- _EXERCISE MATERIAL_

==========

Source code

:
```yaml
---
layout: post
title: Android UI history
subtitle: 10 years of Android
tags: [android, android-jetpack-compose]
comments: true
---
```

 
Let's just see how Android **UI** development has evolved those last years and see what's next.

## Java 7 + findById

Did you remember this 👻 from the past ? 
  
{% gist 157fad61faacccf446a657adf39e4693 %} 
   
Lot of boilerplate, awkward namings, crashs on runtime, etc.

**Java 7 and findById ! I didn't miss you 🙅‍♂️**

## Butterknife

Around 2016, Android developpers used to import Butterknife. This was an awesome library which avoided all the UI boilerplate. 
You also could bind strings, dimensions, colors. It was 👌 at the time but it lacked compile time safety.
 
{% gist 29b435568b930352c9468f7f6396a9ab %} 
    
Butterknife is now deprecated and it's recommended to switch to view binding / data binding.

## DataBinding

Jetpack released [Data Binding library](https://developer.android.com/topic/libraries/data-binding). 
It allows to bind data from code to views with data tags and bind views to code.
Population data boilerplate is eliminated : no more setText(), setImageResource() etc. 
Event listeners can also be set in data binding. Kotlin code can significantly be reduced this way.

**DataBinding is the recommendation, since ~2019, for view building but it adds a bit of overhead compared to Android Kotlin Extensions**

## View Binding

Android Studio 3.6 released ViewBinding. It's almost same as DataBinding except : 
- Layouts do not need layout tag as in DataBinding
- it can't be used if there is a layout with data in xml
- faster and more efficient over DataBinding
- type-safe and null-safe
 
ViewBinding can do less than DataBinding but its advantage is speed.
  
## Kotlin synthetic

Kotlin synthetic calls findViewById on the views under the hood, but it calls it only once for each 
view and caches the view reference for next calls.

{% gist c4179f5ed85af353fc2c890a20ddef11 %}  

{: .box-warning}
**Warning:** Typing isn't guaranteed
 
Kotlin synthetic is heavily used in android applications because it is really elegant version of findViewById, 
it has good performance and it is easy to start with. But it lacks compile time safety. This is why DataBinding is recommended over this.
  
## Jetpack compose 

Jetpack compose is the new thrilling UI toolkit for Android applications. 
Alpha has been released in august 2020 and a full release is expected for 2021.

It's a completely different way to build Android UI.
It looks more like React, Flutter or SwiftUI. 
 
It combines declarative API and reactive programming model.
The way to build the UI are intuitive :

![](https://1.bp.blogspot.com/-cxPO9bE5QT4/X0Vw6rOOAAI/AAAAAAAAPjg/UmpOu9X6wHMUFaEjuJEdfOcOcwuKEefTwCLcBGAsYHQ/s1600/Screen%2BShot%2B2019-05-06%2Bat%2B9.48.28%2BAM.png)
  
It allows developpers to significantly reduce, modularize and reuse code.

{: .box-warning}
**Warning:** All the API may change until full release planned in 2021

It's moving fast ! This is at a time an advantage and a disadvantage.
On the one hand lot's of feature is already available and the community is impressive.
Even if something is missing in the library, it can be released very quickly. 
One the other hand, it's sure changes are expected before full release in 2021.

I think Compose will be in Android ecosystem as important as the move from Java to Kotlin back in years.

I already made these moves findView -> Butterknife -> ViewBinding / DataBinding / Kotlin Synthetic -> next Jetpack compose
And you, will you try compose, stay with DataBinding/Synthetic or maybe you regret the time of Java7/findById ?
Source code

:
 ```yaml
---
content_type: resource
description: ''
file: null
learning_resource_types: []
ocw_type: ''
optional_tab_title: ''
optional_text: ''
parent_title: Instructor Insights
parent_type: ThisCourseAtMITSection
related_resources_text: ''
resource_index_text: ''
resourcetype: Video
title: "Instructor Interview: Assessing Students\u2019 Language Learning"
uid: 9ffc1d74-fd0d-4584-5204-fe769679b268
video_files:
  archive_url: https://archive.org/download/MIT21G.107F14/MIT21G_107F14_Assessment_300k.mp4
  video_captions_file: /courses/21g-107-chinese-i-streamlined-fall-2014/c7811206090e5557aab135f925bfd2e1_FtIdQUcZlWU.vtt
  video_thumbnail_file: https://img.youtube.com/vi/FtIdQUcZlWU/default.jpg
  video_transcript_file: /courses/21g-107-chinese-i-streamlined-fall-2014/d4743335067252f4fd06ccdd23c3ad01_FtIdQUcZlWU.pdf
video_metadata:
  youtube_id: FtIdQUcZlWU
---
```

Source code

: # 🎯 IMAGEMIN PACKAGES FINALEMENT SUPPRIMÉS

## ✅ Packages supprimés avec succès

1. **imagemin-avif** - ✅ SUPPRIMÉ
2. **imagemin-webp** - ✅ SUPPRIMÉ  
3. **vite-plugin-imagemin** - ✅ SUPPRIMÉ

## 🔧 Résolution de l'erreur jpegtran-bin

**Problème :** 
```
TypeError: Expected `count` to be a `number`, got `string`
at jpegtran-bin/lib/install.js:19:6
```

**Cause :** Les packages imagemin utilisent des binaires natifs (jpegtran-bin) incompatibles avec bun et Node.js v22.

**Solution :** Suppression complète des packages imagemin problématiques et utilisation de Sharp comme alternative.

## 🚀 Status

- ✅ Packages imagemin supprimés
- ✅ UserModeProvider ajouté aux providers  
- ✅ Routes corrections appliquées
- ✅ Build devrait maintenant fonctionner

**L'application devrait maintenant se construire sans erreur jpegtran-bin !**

==========

- _REQUIRED ACTION_
Print all of the entries exactly, leaving nothing out.

- _ANSWER BOX_
Source code

:
```yaml
---
layout: post
title: Android UI history
subtitle: 10 years of Android
tags: [android, android-jetpack-compose]
comments: true
---
```

 
Let's just see how Android **UI** development has evolved those last years and see what's next.

## Java 7 + findById

Did you remember this 👻 from the past ? 
  
{% gist 157fad61faacccf446a657adf39e4693 %} 
   
Lot of boilerplate, awkward namings, crashs on runtime, etc.

**Java 7 and findById ! I didn't miss you 🙅‍♂️**

## Butterknife

Around 2016, Android developpers used to import Butterknife. This was an awesome library which avoided all the UI boilerplate. 
You also could bind strings, dimensions, colors. It was 👌 at the time but it lacked compile time safety.
 
{% gist 29b435568b930352c9468f7f6396a9ab %} 
    
Butterknife is now deprecated and it's recommended to switch to view binding / data binding.

## DataBinding

Jetpack released [Data Binding library](https://developer.android.com/topic/libraries/data-binding). 
It allows to bind data from code to views with data tags and bind views to code.
Population data boilerplate is eliminated : no more setText(), setImageResource() etc. 
Event listeners can also be set in data binding. Kotlin code can significantly be reduced this way.

**DataBinding is the recommendation, since ~2019, for view building but it adds a bit of overhead compared to Android Kotlin Extensions**

## View Binding

Android Studio 3.6 released ViewBinding. It's almost same as DataBinding except : 
- Layouts do not need layout tag as in DataBinding
- it can't be used if there is a layout with data in xml
- faster and more efficient over DataBinding
- type-safe and null-safe
 
ViewBinding can do less than DataBinding but its advantage is speed.
  
## Kotlin synthetic

Kotlin synthetic calls findViewById on the views under the hood, but it calls it only once for each 
view and caches the view reference for next calls.

{% gist c4179f5ed85af353fc2c890a20ddef11 %}  

{: .box-warning}
**Warning:** Typing isn't guaranteed
 
Kotlin synthetic is heavily used in android applications because it is really elegant version of findViewById, 
it has good performance and it is easy to start with. But it lacks compile time safety. This is why DataBinding is recommended over this.
  
## Jetpack compose 

Jetpack compose is the new thrilling UI toolkit for Android applications. 
Alpha has been released in august 2020 and a full release is expected for 2021.

It's a completely different way to build Android UI.
It looks more like React, Flutter or SwiftUI. 
 
It combines declarative API and reactive programming model.
The way to build the UI are intuitive :

![](https://1.bp.blogspot.com/-cxPO9bE5QT4/X0Vw6rOOAAI/AAAAAAAAPjg/UmpOu9X6wHMUFaEjuJEdfOcOcwuKEefTwCLcBGAsYHQ/s1600/Screen%2BShot%2B2019-05-06%2Bat%2B9.48.28%2BAM.png)
  
It allows developpers to significantly reduce, modularize and reuse code.

{: .box-warning}
**Warning:** All the API may change until full release planned in 2021

It's moving fast ! This is at a time an advantage and a disadvantage.
On the one hand lot's of feature is already available and the community is impressive.
Even if something is missing in the library, it can be released very quickly. 
One the other hand, it's sure changes are expected before full release in 2021.

I think Compose will be in Android ecosystem as important as the move from Java to Kotlin back in years.

I already made these moves findView -> Butterknife -> ViewBinding / DataBinding / Kotlin Synthetic -> next Jetpack compose
And you, will you try compose, stay with DataBinding/Synthetic or maybe you regret the time of Java7/findById ?
Source code

:
 ```yaml
---
content_type: resource
description: ''
file: null
learning_resource_types: []
ocw_type: ''
optional_tab_title: ''
optional_text: ''
parent_title: Instructor Insights
parent_type: ThisCourseAtMITSection
related_resources_text: ''
resource_index_text: ''
resourcetype: Video
title: "Instructor Interview: Assessing Students\u2019 Language Learning"
uid: 9ffc1d74-fd0d-4584-5204-fe769679b268
video_files:
  archive_url: https://archive.org/download/MIT21G.107F14/MIT21G_107F14_Assessment_300k.mp4
  video_captions_file: /courses/21g-107-chinese-i-streamlined-fall-2014/c7811206090e5557aab135f925bfd2e1_FtIdQUcZlWU.vtt
  video_thumbnail_file: https://img.youtube.com/vi/FtIdQUcZlWU/default.jpg
  video_transcript_file: /courses/21g-107-chinese-i-streamlined-fall-2014/d4743335067252f4fd06ccdd23c3ad01_FtIdQUcZlWU.pdf
video_metadata:
  youtube_id: FtIdQUcZlWU
---
```

Source code

: # 🎯 IMAGEMIN PACKAGES FINALEMENT SUPPRIMÉS

## ✅ Packages supprimés avec succès

1. **imagemin-avif** - ✅ SUPPRIMÉ
2. **imagemin-webp** - ✅ SUPPRIMÉ  
3. **vite-plugin-imagemin** - ✅ SUPPRIMÉ

## 🔧 Résolution de l'erreur jpegtran-bin

**Problème :** 
```
TypeError: Expected `count` to be a `number`, got `string`
at jpegtran-bin/lib/install.js:19:6
```

**Cause :** Les packages imagemin utilisent des binaires natifs (jpegtran-bin) incompatibles avec bun et Node.js v22.

**Solution :** Suppression complète des packages imagemin problématiques et utilisation de Sharp comme alternative.

## 🚀 Status

- ✅ Packages imagemin supprimés
- ✅ UserModeProvider ajouté aux providers  
- ✅ Routes corrections appliquées
- ✅ Build devrait maintenant fonctionner

**L'application devrait maintenant se construire sans erreur jpegtran-bin !**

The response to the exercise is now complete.